#### Task to carry out
Once the line with "Dopo aver creato" is found in the entries below, repeat it and each following line exactly, up to and including the line with "Ad esempio, supponi di". Add no other lines.

#### Records contained in a dataset

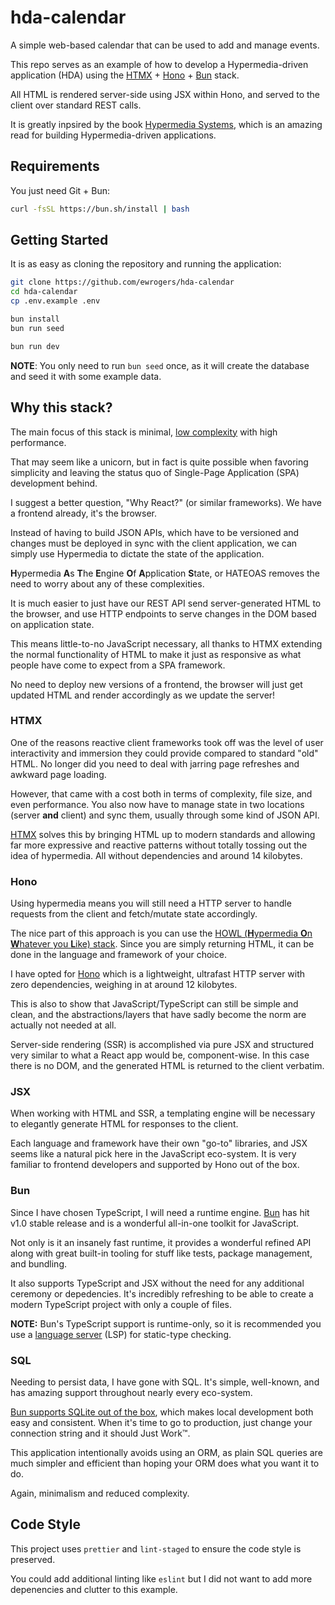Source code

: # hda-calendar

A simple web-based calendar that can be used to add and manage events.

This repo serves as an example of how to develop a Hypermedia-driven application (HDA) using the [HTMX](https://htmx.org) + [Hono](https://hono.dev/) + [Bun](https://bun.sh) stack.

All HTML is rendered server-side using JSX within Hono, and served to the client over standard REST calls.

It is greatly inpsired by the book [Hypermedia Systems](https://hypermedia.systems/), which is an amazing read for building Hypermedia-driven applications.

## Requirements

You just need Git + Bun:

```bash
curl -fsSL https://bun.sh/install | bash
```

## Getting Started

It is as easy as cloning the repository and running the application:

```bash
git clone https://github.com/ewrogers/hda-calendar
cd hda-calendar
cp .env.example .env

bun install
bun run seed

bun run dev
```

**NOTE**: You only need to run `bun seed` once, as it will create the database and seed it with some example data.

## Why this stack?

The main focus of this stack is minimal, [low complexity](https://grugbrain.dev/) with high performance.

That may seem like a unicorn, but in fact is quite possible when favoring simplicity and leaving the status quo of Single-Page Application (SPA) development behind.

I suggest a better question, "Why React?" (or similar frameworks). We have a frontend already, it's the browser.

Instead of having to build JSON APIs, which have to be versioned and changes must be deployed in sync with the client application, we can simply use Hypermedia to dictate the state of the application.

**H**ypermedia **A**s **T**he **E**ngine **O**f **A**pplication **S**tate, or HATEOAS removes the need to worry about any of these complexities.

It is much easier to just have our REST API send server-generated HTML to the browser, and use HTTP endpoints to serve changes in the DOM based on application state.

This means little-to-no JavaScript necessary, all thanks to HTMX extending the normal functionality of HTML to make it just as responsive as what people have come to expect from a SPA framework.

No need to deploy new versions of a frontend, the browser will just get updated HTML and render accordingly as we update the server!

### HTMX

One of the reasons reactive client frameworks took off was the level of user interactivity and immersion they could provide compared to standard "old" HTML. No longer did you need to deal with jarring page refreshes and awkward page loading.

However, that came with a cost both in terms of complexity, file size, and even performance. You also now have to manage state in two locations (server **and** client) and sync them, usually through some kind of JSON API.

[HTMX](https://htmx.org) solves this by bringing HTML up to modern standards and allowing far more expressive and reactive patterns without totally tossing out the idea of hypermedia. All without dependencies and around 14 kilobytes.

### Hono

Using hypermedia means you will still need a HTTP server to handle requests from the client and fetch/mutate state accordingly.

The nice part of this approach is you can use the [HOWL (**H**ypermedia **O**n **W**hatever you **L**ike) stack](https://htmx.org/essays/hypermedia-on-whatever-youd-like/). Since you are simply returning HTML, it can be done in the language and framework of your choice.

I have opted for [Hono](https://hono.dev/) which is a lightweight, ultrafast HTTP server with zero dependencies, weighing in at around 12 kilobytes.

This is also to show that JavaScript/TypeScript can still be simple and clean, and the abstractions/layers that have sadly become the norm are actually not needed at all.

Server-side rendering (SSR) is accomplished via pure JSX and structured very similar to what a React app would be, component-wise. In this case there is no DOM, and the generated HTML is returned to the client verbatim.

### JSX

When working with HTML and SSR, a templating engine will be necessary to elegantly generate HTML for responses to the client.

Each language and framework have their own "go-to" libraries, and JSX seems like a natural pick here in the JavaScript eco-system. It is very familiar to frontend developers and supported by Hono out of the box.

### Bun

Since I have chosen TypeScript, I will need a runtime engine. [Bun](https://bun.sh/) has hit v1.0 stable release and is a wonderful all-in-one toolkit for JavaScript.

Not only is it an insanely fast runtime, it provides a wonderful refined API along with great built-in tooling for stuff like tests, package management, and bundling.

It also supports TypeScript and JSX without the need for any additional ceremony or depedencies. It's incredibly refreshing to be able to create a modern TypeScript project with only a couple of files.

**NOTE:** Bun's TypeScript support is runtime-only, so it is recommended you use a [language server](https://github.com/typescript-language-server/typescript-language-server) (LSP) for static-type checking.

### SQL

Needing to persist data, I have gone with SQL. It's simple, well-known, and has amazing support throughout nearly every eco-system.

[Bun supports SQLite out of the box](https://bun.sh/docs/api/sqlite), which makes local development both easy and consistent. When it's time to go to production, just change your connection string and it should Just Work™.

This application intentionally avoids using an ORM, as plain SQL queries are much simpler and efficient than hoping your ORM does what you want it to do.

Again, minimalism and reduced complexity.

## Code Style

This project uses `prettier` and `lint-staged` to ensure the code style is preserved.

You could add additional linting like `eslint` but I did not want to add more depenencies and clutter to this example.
==
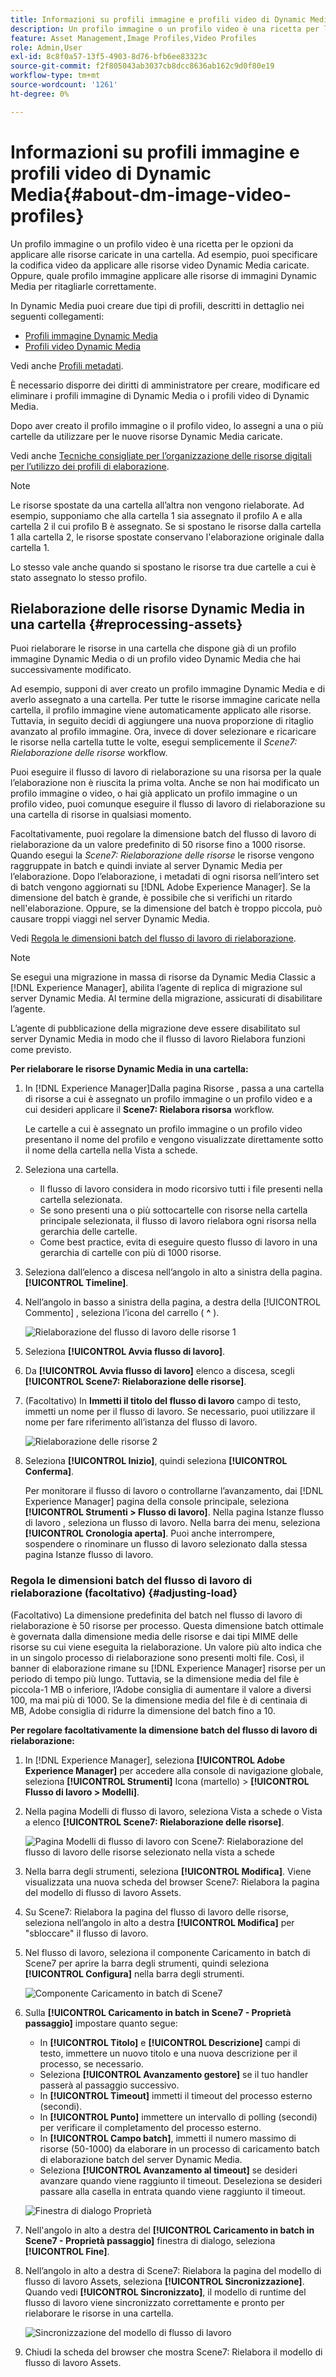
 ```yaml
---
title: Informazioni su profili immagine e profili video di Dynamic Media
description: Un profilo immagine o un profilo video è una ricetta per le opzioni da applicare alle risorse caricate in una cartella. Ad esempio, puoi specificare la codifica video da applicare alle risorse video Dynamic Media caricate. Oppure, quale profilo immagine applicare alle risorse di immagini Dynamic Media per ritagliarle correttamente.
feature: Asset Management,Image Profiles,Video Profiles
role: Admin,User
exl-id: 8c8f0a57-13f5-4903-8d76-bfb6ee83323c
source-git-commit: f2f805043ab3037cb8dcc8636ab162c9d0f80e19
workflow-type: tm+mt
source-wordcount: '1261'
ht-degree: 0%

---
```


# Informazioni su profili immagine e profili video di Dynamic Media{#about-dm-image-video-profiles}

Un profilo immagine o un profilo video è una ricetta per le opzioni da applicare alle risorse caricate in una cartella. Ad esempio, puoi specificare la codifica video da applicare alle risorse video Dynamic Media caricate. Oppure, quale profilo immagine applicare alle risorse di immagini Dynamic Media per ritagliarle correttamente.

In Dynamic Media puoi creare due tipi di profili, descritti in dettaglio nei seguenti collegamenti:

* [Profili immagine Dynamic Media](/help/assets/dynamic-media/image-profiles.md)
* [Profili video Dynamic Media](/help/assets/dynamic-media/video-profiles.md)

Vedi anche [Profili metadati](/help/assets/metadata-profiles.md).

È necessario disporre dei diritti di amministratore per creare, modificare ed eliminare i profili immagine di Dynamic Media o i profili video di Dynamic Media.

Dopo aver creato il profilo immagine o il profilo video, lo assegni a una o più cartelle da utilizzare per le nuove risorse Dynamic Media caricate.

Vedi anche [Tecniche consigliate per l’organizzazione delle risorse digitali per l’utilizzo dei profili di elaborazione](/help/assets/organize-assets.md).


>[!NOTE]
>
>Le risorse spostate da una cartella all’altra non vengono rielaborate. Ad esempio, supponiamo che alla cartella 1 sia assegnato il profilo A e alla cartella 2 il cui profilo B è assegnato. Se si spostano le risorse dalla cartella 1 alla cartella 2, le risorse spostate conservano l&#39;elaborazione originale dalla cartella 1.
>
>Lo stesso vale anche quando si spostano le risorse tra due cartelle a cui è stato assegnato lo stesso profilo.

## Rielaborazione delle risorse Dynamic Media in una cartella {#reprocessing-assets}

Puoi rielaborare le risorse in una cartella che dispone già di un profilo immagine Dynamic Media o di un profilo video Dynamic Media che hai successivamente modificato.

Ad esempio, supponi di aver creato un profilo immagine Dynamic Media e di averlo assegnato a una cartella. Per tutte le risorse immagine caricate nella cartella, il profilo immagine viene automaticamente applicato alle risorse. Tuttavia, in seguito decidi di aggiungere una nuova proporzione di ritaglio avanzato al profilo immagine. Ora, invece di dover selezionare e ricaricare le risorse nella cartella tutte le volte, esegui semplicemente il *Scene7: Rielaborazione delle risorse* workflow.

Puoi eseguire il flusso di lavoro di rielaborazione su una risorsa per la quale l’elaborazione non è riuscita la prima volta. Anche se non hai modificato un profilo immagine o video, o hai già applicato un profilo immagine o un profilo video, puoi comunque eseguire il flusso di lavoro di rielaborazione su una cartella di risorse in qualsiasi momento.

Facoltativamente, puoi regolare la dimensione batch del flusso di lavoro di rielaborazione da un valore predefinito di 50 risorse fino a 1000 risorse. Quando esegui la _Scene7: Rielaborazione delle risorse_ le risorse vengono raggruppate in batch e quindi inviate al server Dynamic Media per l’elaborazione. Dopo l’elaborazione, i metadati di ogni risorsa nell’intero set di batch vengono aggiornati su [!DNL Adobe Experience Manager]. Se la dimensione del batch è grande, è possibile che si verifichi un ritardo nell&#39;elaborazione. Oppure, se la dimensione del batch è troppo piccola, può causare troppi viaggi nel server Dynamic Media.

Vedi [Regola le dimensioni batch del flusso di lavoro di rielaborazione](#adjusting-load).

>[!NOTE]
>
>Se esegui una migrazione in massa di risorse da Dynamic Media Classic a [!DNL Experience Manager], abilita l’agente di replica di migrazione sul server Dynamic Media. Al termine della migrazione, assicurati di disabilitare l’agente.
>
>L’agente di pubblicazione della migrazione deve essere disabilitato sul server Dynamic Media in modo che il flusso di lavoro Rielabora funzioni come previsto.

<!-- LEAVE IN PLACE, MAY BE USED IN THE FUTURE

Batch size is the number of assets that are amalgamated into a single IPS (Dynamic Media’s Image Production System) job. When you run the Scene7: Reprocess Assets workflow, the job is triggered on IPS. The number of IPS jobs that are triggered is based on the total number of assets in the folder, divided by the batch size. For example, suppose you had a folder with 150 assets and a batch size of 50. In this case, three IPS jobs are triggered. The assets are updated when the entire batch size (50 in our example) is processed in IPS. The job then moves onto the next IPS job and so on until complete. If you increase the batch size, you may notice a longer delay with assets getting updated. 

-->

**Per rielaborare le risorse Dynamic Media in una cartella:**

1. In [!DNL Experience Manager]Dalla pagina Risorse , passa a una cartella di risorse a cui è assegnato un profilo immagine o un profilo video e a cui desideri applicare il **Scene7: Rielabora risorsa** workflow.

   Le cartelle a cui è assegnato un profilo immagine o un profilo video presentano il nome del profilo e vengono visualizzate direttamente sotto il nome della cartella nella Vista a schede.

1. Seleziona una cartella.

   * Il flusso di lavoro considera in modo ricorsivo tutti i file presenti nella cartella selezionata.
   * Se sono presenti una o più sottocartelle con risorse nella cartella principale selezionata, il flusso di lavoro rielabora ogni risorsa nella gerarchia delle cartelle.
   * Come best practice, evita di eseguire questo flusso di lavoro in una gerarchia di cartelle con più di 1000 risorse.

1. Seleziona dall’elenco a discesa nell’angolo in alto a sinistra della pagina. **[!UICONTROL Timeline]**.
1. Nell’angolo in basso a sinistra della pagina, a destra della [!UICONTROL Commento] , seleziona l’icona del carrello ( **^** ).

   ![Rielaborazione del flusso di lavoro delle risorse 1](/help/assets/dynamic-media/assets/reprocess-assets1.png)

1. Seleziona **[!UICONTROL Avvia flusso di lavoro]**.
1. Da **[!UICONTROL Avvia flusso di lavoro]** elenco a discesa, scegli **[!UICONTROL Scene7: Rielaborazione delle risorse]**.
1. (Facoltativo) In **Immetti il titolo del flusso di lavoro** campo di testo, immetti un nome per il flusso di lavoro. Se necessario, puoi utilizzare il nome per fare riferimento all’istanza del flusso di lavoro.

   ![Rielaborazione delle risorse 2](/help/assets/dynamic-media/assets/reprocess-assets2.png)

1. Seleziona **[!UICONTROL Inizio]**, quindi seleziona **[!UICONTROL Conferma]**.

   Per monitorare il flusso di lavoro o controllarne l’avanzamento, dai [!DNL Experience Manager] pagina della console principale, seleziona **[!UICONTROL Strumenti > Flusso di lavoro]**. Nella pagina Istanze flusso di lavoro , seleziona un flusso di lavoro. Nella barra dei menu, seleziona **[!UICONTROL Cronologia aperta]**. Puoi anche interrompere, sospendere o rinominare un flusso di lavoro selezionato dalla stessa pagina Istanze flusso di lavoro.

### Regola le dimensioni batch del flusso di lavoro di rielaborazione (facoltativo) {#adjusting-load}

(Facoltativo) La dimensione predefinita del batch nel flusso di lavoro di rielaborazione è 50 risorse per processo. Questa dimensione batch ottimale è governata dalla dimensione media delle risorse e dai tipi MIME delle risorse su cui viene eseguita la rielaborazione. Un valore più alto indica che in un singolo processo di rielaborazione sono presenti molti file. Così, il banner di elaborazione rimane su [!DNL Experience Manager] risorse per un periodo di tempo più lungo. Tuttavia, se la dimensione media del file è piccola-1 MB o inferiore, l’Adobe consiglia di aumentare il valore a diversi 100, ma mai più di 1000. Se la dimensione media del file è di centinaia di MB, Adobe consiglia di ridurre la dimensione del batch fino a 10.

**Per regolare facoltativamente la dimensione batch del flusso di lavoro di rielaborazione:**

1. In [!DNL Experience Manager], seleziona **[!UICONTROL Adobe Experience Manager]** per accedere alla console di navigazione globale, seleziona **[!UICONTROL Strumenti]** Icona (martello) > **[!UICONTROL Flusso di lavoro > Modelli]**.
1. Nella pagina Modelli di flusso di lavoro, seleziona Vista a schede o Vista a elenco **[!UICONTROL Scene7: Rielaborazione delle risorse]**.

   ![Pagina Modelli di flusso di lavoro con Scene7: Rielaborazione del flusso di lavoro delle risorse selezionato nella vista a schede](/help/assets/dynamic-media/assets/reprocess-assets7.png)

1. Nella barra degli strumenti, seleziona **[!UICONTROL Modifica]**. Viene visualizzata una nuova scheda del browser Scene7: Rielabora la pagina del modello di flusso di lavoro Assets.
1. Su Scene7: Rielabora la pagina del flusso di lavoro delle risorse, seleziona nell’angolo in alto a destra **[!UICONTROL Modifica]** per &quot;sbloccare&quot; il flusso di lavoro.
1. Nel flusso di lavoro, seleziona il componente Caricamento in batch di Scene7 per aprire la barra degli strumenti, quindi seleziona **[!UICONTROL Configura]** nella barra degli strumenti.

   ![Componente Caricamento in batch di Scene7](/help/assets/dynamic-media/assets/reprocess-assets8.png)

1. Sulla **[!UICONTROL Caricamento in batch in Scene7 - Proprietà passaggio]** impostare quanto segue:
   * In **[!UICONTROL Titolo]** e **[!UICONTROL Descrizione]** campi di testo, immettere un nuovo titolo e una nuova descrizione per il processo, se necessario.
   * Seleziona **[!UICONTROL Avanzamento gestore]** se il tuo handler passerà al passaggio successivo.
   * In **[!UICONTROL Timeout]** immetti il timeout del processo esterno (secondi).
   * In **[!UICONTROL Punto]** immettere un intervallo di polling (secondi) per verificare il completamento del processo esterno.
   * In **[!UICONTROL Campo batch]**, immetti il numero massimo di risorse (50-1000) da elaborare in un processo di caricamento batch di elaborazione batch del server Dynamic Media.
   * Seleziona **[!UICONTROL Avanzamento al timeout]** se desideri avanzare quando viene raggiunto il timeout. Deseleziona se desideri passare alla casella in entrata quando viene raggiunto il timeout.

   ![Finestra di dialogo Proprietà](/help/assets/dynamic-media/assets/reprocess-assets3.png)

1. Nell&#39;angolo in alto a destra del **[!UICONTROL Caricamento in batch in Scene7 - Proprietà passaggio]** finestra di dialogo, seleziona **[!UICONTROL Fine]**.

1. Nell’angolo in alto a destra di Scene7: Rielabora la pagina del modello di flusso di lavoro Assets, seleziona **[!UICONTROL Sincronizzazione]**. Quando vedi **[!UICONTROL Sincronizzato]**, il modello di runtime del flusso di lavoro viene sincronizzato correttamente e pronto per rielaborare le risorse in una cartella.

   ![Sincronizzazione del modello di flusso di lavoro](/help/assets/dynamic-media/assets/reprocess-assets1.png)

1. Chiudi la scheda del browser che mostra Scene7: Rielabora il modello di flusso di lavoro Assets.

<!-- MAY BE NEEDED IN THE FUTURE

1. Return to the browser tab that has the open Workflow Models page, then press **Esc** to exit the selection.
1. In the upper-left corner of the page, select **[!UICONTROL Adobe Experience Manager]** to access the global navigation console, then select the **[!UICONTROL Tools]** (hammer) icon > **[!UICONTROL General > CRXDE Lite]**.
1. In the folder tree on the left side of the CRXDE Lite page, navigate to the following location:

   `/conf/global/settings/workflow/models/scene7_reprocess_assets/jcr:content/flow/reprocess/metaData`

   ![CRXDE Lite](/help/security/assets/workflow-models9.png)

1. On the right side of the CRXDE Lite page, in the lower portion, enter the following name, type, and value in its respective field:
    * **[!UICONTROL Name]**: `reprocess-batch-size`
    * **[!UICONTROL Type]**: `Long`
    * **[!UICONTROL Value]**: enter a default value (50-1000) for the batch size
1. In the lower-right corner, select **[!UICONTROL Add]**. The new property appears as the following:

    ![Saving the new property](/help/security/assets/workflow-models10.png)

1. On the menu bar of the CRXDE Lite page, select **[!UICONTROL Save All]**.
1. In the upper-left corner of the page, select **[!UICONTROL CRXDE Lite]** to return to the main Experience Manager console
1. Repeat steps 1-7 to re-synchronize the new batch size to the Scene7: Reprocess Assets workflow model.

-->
--
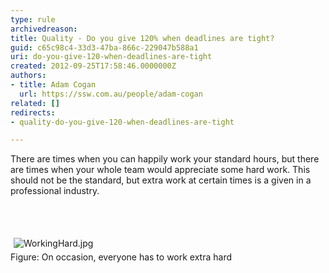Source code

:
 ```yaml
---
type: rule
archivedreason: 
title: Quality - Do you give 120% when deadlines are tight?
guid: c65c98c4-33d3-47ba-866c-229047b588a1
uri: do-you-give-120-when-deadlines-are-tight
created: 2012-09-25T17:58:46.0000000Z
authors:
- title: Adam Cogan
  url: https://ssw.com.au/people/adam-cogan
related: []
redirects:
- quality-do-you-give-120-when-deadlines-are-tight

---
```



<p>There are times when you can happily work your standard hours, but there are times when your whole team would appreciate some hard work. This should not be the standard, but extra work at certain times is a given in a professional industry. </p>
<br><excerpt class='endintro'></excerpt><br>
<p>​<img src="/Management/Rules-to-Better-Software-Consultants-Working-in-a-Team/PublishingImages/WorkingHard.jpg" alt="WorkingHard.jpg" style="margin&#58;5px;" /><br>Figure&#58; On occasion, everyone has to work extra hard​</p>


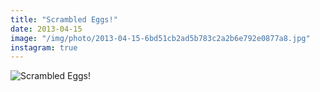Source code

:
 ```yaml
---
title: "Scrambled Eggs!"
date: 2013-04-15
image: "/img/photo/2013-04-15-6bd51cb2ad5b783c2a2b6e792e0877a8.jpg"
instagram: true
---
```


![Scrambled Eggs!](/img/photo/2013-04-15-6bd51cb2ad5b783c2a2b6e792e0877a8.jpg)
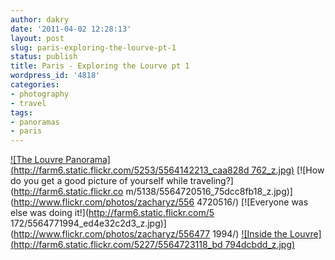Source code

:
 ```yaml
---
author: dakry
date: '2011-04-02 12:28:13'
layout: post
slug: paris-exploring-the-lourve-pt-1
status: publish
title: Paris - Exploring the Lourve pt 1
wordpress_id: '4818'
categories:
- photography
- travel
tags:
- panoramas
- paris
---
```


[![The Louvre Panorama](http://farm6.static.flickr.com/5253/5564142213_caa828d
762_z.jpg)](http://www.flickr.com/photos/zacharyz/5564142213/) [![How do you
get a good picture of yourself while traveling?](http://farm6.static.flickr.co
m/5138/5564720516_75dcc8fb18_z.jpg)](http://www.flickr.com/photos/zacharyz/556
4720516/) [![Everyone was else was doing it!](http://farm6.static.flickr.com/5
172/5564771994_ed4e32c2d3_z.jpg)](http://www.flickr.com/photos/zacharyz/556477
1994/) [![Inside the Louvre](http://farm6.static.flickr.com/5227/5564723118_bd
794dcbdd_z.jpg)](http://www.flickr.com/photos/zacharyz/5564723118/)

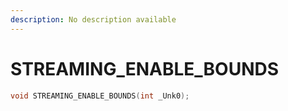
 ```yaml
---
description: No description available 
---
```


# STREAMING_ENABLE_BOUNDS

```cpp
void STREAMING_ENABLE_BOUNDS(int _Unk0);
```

#### Task response
Dopo aver creato il profilo immagine o il profilo video, lo assegni a una o più cartelle da utilizzare per le nuove risorse Dynamic Media caricate.

Vedi anche [Tecniche consigliate per l’organizzazione delle risorse digitali per l’utilizzo dei profili di elaborazione](/help/assets/organize-assets.md).


>[!NOTE]
>
>Le risorse spostate da una cartella all’altra non vengono rielaborate. Ad esempio, supponiamo che alla cartella 1 sia assegnato il profilo A e alla cartella 2 il cui profilo B è assegnato. Se si spostano le risorse dalla cartella 1 alla cartella 2, le risorse spostate conservano l&#39;elaborazione originale dalla cartella 1.
>
>Lo stesso vale anche quando si spostano le risorse tra due cartelle a cui è stato assegnato lo stesso profilo.

## Rielaborazione delle risorse Dynamic Media in una cartella {#reprocessing-assets}

Puoi rielaborare le risorse in una cartella che dispone già di un profilo immagine Dynamic Media o di un profilo video Dynamic Media che hai successivamente modificato.

Ad esempio, supponi di aver creato un profilo immagine Dynamic Media e di averlo assegnato a una cartella. Per tutte le risorse immagine caricate nella cartella, il profilo immagine viene automaticamente applicato alle risorse. Tuttavia, in seguito decidi di aggiungere una nuova proporzione di ritaglio avanzato al profilo immagine. Ora, invece di dover selezionare e ricaricare le risorse nella cartella tutte le volte, esegui semplicemente il *Scene7: Rielaborazione delle risorse* workflow.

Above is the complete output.